| YOUR INSTRUCTIONS |
Across the entries below, work out how many lines contain "Código". Please give the number only.

| AVAILABLE RECORDS |
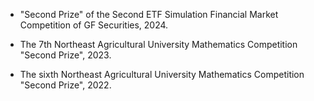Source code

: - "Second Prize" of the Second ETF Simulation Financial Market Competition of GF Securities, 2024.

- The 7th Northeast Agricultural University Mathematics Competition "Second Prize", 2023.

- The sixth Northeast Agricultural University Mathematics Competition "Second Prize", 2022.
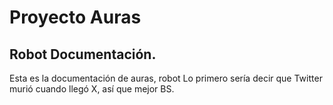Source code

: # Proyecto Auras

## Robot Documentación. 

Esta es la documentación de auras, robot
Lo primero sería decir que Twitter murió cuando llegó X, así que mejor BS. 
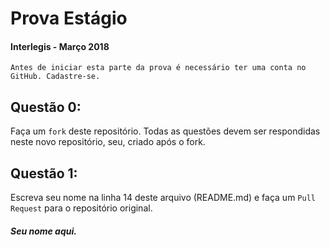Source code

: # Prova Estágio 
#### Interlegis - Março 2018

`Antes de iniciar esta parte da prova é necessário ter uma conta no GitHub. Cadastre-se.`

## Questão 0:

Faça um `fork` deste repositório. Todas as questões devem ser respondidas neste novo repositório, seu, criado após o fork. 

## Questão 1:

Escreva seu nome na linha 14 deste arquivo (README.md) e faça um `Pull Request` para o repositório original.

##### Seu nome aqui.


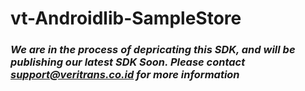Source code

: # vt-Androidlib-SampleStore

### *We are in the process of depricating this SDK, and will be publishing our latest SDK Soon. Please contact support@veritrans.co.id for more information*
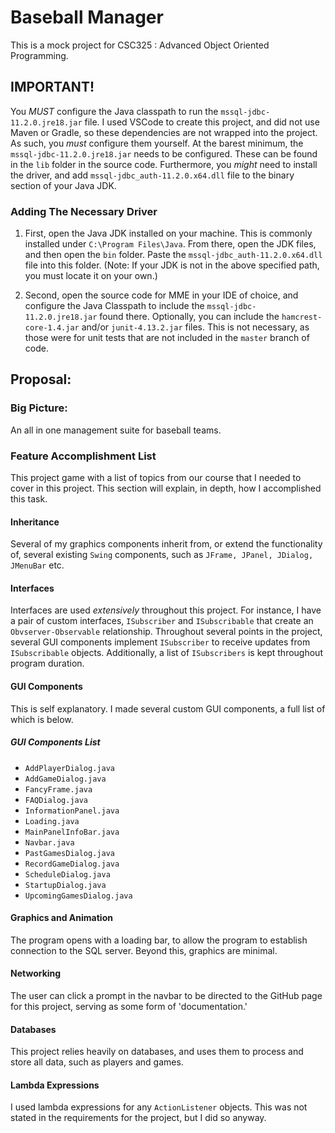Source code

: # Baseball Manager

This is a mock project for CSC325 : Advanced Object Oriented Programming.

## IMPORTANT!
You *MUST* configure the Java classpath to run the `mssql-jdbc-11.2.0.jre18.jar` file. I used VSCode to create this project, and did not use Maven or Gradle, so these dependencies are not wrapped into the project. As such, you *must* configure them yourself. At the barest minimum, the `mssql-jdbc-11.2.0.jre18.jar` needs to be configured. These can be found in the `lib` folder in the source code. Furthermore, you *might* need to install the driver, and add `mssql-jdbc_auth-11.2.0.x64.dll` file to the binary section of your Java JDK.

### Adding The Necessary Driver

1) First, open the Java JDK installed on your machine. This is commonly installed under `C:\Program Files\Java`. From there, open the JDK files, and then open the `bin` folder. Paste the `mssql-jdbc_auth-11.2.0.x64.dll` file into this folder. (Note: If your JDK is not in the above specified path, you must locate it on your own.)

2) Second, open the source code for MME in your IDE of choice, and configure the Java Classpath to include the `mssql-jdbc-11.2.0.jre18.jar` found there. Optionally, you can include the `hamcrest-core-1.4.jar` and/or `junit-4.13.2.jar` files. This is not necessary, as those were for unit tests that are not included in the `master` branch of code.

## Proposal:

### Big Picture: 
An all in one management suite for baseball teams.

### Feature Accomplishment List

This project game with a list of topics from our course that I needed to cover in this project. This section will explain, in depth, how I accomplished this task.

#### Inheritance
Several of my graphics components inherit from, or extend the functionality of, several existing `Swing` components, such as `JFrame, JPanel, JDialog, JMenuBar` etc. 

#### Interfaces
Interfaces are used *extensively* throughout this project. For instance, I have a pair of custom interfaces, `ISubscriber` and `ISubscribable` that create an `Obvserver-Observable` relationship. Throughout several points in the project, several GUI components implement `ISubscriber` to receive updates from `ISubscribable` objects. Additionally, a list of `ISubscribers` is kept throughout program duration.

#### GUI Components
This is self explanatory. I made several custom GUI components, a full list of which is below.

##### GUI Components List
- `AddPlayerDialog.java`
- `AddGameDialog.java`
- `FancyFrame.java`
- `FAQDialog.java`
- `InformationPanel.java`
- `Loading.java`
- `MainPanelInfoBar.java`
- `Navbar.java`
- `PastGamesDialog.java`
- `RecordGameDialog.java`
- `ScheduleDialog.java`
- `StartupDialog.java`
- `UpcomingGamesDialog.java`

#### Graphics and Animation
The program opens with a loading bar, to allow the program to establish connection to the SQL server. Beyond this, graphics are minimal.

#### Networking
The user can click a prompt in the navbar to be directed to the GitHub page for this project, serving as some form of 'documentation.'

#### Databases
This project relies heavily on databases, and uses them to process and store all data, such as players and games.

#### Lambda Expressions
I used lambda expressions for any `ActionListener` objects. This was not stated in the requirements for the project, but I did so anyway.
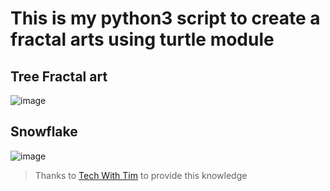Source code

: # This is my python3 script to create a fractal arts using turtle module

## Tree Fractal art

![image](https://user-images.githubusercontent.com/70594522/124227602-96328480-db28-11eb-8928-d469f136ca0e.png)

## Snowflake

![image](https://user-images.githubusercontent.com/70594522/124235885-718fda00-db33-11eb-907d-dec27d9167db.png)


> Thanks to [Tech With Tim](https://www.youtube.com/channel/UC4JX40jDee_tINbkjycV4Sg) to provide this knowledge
* * *
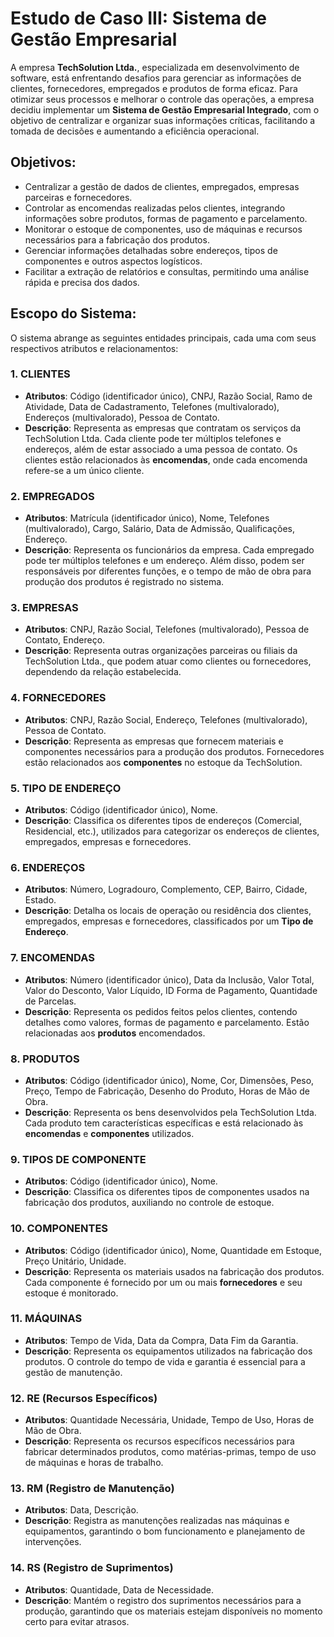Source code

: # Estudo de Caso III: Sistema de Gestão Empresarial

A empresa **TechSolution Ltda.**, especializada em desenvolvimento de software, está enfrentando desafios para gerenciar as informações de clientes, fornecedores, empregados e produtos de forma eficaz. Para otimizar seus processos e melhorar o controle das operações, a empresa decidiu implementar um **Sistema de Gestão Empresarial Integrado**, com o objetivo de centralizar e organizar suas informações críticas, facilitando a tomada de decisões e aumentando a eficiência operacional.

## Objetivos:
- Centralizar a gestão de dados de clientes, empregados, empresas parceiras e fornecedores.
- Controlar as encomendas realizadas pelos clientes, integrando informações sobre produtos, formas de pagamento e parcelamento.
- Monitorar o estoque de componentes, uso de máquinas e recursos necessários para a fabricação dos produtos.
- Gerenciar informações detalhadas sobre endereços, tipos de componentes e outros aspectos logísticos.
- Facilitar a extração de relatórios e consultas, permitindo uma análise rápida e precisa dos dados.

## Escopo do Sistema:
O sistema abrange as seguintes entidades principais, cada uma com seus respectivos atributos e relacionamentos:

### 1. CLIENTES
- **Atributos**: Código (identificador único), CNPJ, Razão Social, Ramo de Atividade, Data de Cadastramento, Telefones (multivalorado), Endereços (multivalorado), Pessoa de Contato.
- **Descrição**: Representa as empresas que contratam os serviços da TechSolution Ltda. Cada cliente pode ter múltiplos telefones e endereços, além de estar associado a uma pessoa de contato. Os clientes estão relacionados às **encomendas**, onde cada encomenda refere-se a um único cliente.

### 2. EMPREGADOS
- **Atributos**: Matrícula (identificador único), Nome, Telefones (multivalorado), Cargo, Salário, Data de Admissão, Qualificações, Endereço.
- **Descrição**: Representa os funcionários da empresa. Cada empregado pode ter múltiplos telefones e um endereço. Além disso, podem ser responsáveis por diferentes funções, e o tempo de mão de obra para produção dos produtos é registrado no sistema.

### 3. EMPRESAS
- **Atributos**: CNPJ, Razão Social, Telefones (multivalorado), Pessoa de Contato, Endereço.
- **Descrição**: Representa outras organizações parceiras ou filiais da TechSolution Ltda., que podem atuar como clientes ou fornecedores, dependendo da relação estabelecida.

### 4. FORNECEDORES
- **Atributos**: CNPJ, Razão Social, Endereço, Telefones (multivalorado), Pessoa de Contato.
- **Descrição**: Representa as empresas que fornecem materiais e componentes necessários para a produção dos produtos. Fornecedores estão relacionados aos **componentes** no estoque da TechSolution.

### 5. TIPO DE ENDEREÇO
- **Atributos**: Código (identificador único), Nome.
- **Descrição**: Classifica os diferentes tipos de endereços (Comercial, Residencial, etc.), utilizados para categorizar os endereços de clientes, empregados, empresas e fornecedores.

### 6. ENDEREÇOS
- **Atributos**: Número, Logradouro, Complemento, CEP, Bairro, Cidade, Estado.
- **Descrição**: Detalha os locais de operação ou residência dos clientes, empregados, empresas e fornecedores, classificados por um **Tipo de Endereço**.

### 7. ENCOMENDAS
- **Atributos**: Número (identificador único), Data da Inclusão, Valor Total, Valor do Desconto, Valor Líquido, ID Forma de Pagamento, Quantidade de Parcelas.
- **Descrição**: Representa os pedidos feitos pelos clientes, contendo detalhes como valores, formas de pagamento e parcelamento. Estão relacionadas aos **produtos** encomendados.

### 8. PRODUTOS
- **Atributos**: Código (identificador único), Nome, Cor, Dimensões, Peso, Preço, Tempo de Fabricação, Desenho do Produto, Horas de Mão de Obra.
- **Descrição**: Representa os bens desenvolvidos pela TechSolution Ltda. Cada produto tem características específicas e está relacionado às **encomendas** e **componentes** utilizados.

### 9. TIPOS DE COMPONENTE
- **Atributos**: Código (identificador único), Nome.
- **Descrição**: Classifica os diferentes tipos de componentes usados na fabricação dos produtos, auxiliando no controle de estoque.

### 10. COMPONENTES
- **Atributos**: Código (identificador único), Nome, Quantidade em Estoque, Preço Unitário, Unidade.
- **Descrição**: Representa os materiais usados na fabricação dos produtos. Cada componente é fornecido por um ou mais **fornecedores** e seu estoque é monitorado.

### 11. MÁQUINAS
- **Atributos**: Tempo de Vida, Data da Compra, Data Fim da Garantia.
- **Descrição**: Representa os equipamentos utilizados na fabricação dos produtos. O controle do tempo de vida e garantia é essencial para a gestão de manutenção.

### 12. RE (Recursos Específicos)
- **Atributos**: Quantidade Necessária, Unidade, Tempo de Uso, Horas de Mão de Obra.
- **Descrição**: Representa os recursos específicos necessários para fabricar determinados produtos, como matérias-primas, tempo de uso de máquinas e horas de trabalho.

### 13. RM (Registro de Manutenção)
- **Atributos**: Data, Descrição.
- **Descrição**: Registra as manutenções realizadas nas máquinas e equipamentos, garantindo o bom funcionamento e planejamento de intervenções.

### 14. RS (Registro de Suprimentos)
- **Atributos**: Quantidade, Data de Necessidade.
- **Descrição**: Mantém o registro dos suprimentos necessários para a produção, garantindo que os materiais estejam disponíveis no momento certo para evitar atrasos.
--
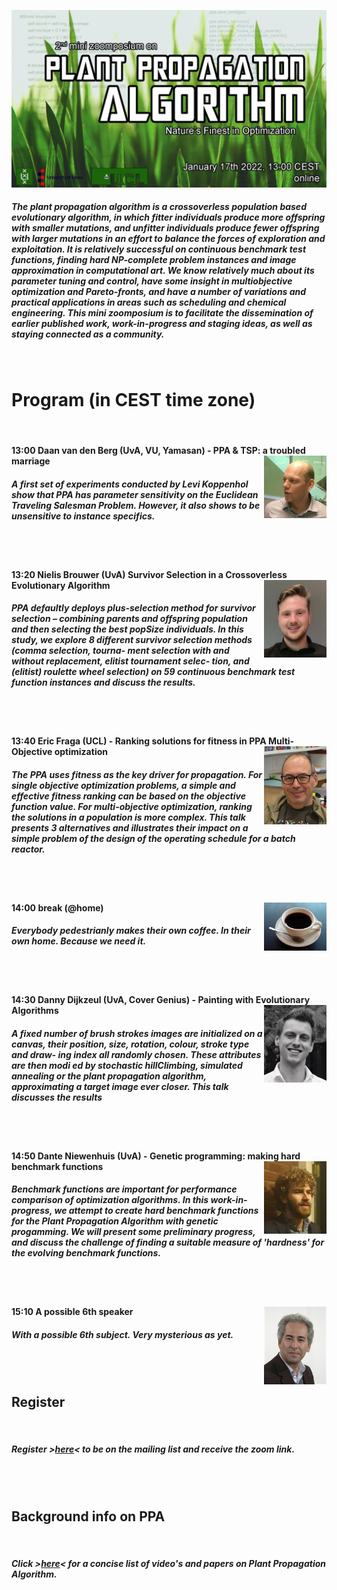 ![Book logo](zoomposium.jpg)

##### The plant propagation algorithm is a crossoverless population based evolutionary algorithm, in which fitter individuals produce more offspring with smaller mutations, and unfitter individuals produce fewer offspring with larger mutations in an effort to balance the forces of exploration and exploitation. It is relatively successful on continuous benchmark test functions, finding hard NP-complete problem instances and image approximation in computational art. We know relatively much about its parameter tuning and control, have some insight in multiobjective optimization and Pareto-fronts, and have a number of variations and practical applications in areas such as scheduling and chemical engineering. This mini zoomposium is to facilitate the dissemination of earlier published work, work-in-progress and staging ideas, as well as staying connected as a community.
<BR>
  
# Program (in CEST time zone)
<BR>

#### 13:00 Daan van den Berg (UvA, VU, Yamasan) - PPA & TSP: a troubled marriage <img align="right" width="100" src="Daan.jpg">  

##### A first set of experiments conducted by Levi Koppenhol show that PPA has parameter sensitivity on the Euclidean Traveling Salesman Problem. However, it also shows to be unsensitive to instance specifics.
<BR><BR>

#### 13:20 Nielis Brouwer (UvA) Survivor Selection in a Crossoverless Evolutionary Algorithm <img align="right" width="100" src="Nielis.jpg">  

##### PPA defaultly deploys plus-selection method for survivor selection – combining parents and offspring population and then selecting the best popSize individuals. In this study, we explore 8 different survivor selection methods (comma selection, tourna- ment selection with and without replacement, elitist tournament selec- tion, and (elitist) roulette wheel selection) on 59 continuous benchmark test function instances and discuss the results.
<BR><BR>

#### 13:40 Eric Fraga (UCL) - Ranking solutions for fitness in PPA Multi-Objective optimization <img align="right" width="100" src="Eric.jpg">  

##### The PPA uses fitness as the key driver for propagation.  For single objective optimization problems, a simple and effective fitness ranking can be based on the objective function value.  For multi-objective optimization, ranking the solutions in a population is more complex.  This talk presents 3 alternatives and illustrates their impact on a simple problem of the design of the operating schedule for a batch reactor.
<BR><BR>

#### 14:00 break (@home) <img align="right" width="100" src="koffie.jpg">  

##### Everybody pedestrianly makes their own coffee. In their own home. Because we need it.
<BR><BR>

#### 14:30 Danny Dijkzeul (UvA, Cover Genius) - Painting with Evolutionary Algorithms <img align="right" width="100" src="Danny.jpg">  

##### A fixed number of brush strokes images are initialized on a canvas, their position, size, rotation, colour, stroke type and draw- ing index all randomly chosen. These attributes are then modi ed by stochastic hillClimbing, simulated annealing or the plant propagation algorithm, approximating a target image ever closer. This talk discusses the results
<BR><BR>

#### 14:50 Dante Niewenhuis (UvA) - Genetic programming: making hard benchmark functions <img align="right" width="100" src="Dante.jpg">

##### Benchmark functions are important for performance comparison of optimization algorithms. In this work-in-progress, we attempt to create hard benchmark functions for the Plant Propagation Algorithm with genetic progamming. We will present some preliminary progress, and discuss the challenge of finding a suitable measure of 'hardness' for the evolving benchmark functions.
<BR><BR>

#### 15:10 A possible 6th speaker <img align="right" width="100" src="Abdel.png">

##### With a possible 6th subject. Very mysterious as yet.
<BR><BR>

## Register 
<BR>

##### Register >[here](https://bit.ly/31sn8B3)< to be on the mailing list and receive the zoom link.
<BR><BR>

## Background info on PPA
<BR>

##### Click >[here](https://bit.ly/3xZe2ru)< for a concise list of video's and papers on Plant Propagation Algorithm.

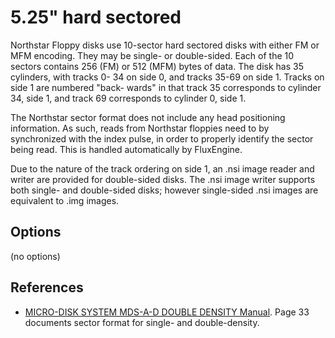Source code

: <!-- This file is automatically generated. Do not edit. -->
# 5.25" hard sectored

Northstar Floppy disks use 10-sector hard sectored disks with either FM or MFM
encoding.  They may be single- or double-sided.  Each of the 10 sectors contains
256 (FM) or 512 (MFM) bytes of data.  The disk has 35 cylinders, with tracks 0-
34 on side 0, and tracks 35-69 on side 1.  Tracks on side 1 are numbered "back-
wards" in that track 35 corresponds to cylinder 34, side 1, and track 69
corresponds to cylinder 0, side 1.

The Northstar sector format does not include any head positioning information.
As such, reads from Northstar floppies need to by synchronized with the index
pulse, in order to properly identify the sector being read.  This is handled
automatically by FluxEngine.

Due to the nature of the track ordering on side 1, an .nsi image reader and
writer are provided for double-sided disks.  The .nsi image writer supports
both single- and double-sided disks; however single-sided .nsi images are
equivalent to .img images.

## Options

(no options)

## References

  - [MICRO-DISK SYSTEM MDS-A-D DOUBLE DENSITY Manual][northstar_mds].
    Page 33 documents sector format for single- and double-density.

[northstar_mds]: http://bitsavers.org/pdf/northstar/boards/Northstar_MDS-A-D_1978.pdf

| ANSWER SPACE |
5